[[ MATERIAL SHOWN, beginning ]]

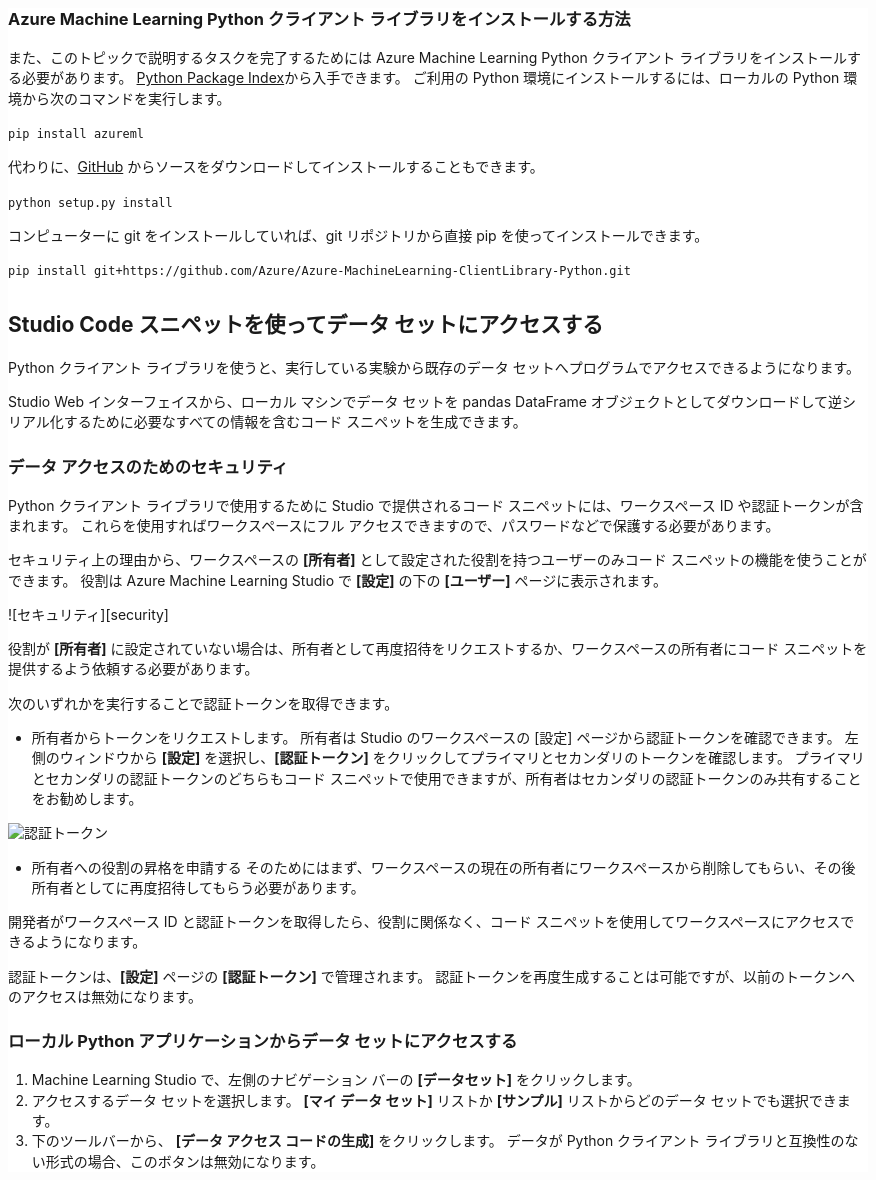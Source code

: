 ### <a name="installation"></a>Azure Machine Learning Python クライアント ライブラリをインストールする方法
また、このトピックで説明するタスクを完了するためには Azure Machine Learning Python クライアント ライブラリをインストールする必要があります。 [Python Package Index](https://pypi.python.org/pypi/azureml)から入手できます。 ご利用の Python 環境にインストールするには、ローカルの Python 環境から次のコマンドを実行します。

    pip install azureml

代わりに、[GitHub](https://github.com/Azure/Azure-MachineLearning-ClientLibrary-Python) からソースをダウンロードしてインストールすることもできます。

    python setup.py install

コンピューターに git をインストールしていれば、git リポジトリから直接 pip を使ってインストールできます。

    pip install git+https://github.com/Azure/Azure-MachineLearning-ClientLibrary-Python.git


## <a name="datasetAccess"></a>Studio Code スニペットを使ってデータ セットにアクセスする
Python クライアント ライブラリを使うと、実行している実験から既存のデータ セットへプログラムでアクセスできるようになります。

Studio Web インターフェイスから、ローカル マシンでデータ セットを pandas DataFrame オブジェクトとしてダウンロードして逆シリアル化するために必要なすべての情報を含むコード スニペットを生成できます。

### <a name="security"></a>データ アクセスのためのセキュリティ
Python クライアント ライブラリで使用するために Studio で提供されるコード スニペットには、ワークスペース ID や認証トークンが含まれます。 これらを使用すればワークスペースにフル アクセスできますので、パスワードなどで保護する必要があります。

セキュリティ上の理由から、ワークスペースの **[所有者]** として設定された役割を持つユーザーのみコード スニペットの機能を使うことができます。 役割は Azure Machine Learning Studio で **[設定]** の下の **[ユーザー]** ページに表示されます。

![セキュリティ][security]

役割が **[所有者]** に設定されていない場合は、所有者として再度招待をリクエストするか、ワークスペースの所有者にコード スニペットを提供するよう依頼する必要があります。

次のいずれかを実行することで認証トークンを取得できます。

* 所有者からトークンをリクエストします。 所有者は Studio のワークスペースの [設定] ページから認証トークンを確認できます。 左側のウィンドウから **[設定]** を選択し、**[認証トークン]** をクリックしてプライマリとセカンダリのトークンを確認します。 プライマリとセカンダリの認証トークンのどちらもコード スニペットで使用できますが、所有者はセカンダリの認証トークンのみ共有することをお勧めします。

![認証トークン](./media/python-data-access/ml-python-access-settings-tokens.png)

* 所有者への役割の昇格を申請する そのためにはまず、ワークスペースの現在の所有者にワークスペースから削除してもらい、その後所有者としてに再度招待してもらう必要があります。

開発者がワークスペース ID と認証トークンを取得したら、役割に関係なく、コード スニペットを使用してワークスペースにアクセスできるようになります。

認証トークンは、**[設定]** ページの **[認証トークン]** で管理されます。 認証トークンを再度生成することは可能ですが、以前のトークンへのアクセスは無効になります。

### <a name="accessingDatasets"></a>ローカル Python アプリケーションからデータ セットにアクセスする
1. Machine Learning Studio で、左側のナビゲーション バーの **[データセット]** をクリックします。
2. アクセスするデータ セットを選択します。 **[マイ データ セット]** リストか **[サンプル]** リストからどのデータ セットでも選択できます。
3. 下のツールバーから、 **[データ アクセス コードの生成]** をクリックします。 データが Python クライアント ライブラリと互換性のない形式の場合、このボタンは無効になります。
   

[convert-to-csv]: https://msdn.microsoft.com/library/azure/faa6ba63-383c-4086-ba58-7abf26b85814/
[split]: https://msdn.microsoft.com/library/azure/70530644-c97a-4ab6-85f7-88bf30a8be5f/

[[ MATERIAL SHOWN, end ]]

● EXERCISE REQUIREMENTS: Return word for word the lines from the beginning of the entries through the line that contains "また、このトピックで説明するタスクを完了するためには Azure Machine", both ends included, but no pictures.

● TASK OUTPUT:
Source code

: ### <a name="installation"></a>Azure Machine Learning Python クライアント ライブラリをインストールする方法
また、このトピックで説明するタスクを完了するためには Azure Machine Learning Python クライアント ライブラリをインストールする必要があります。 [Python Package Index](https://pypi.python.org/pypi/azureml)から入手できます。 ご利用の Python 環境にインストールするには、ローカルの Python 環境から次のコマンドを実行します。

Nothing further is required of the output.